The listing should be printed again without a single change.

Segment Open

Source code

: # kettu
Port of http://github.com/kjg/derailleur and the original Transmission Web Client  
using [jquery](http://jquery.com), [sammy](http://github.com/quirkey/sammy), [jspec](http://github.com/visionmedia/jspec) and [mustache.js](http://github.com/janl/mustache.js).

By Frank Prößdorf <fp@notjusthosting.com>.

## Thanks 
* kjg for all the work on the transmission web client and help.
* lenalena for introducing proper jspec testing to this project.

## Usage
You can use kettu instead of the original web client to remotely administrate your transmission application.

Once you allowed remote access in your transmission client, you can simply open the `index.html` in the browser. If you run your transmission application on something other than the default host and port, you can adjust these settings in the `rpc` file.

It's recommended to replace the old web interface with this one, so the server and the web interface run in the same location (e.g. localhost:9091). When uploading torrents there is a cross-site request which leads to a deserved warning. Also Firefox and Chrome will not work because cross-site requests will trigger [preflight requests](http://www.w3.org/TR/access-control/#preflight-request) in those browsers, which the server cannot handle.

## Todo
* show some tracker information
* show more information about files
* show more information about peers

Segment Closed

■ **Exercise response**
Source code

: # kettu
Port of http://github.com/kjg/derailleur and the original Transmission Web Client  
using [jquery](http://jquery.com), [sammy](http://github.com/quirkey/sammy), [jspec](http://github.com/visionmedia/jspec) and [mustache.js](http://github.com/janl/mustache.js).

By Frank Prößdorf <fp@notjusthosting.com>.

## Thanks 
* kjg for all the work on the transmission web client and help.
* lenalena for introducing proper jspec testing to this project.

## Usage
You can use kettu instead of the original web client to remotely administrate your transmission application.

Once you allowed remote access in your transmission client, you can simply open the `index.html` in the browser. If you run your transmission application on something other than the default host and port, you can adjust these settings in the `rpc` file.

It's recommended to replace the old web interface with this one, so the server and the web interface run in the same location (e.g. localhost:9091). When uploading torrents there is a cross-site request which leads to a deserved warning. Also Firefox and Chrome will not work because cross-site requests will trigger [preflight requests](http://www.w3.org/TR/access-control/#preflight-request) in those browsers, which the server cannot handle.

## Todo
* show some tracker information
* show more information about files
* show more information about peers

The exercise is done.